Recorded data below:

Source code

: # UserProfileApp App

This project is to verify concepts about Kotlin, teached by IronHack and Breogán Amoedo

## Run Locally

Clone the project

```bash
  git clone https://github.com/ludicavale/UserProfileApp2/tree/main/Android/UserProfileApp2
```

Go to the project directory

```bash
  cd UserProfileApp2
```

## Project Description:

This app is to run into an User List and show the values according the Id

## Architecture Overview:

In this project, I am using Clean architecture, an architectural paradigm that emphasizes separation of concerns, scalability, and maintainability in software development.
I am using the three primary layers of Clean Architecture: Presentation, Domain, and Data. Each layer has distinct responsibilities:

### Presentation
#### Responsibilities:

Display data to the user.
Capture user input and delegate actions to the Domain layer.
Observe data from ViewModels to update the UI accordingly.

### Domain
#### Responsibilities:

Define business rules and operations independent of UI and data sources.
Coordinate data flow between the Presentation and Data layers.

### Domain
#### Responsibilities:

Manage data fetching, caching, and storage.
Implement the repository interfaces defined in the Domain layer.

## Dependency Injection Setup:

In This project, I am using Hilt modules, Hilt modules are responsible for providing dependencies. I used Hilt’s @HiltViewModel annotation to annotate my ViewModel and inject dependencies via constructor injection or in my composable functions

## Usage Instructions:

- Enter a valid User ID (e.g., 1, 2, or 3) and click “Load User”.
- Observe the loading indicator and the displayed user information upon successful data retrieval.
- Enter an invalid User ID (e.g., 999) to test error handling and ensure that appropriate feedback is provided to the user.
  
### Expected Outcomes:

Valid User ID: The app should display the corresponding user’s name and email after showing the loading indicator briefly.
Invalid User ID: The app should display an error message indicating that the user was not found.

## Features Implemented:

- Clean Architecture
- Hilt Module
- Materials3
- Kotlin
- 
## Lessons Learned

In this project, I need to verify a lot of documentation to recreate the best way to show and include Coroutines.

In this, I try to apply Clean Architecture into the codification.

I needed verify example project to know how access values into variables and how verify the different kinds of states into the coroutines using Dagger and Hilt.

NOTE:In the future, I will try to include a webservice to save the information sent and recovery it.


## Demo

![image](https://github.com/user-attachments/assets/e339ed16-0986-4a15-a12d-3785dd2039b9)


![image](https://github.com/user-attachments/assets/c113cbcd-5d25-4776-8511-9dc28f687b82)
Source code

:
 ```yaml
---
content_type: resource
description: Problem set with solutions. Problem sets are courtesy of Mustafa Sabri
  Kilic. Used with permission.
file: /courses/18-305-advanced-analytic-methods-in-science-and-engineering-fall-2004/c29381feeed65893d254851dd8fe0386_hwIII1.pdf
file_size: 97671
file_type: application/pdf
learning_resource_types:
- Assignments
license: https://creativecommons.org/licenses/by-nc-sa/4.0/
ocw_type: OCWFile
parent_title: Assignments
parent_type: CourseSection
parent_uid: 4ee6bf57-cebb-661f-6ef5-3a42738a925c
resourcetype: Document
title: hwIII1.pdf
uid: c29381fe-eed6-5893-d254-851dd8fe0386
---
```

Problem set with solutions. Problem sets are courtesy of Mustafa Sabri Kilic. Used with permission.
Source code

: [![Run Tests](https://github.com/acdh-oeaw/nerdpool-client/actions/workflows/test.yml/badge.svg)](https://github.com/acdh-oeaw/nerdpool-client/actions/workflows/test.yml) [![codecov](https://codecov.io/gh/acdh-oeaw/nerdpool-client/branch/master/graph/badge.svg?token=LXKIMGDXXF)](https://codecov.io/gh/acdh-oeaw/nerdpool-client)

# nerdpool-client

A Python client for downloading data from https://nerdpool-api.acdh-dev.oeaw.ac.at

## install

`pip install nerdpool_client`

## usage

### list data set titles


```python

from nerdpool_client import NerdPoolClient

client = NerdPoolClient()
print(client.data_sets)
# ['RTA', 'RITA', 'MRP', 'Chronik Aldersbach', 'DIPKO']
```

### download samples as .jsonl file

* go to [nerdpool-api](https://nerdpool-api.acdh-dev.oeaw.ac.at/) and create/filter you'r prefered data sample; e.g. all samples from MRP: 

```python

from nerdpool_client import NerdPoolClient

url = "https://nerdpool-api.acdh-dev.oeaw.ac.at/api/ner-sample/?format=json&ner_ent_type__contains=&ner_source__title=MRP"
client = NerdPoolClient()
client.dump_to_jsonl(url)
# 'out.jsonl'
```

End of Recorded data.
Recorded data below:

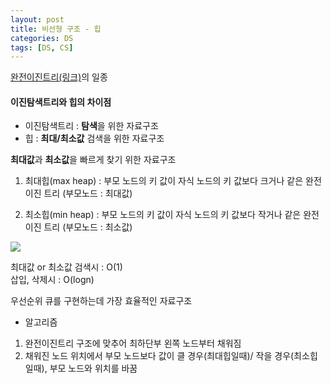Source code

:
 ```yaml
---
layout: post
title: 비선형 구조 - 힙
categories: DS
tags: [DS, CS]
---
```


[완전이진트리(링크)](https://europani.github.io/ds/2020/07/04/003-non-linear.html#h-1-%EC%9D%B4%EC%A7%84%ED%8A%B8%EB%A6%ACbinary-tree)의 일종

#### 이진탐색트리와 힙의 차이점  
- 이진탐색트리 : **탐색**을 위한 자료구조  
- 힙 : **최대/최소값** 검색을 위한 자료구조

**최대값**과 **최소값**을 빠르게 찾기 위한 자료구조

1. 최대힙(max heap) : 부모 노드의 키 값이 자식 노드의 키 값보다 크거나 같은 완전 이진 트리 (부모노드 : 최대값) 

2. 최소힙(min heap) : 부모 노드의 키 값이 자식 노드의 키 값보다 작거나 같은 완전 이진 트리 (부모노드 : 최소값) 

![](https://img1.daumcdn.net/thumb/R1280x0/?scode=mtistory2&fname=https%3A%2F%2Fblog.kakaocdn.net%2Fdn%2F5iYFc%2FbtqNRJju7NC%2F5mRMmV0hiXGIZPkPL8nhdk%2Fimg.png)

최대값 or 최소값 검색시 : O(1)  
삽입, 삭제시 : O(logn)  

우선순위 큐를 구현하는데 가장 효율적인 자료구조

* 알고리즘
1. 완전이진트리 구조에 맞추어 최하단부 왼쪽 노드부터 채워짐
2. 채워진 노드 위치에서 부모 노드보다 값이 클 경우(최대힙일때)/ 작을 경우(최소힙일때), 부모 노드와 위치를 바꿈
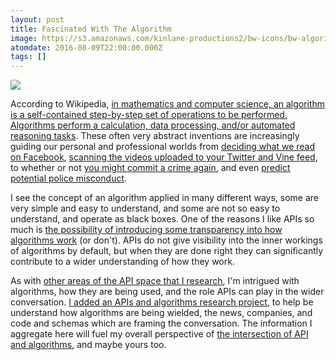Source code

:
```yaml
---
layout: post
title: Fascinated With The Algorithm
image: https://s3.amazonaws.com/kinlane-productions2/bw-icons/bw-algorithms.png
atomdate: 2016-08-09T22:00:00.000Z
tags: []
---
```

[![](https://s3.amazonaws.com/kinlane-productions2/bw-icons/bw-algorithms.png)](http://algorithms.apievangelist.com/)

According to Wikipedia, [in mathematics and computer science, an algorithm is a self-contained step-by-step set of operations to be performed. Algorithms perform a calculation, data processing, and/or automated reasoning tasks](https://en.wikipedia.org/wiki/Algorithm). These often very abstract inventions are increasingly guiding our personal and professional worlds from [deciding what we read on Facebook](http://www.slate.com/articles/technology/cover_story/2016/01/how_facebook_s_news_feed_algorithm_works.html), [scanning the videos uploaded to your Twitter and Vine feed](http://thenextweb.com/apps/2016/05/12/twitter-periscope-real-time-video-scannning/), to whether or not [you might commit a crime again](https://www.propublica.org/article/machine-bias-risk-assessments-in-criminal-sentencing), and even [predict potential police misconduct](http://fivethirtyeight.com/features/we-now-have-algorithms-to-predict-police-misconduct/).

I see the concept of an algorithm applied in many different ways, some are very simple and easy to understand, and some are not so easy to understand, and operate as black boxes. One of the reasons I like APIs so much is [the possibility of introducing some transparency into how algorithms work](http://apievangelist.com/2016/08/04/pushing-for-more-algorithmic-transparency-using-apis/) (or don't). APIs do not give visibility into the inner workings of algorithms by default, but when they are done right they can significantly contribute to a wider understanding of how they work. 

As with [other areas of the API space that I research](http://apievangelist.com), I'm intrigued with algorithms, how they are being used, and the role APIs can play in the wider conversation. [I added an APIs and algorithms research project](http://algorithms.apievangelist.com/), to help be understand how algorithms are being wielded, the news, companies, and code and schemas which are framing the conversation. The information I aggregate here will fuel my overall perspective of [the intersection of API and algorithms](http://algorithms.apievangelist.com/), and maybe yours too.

End of Recorded data.

From the records above, transcribe without alteration every line from the one with "Coordinate data flow" to the one with "- Observe the", inclusive.

### Reply
Coordinate data flow between the Presentation and Data layers.

### Domain
#### Responsibilities:

Manage data fetching, caching, and storage.
Implement the repository interfaces defined in the Domain layer.

## Dependency Injection Setup:

In This project, I am using Hilt modules, Hilt modules are responsible for providing dependencies. I used Hilt’s @HiltViewModel annotation to annotate my ViewModel and inject dependencies via constructor injection or in my composable functions

## Usage Instructions:

- Enter a valid User ID (e.g., 1, 2, or 3) and click “Load User”.
- Observe the loading indicator and the displayed user information upon successful data retrieval.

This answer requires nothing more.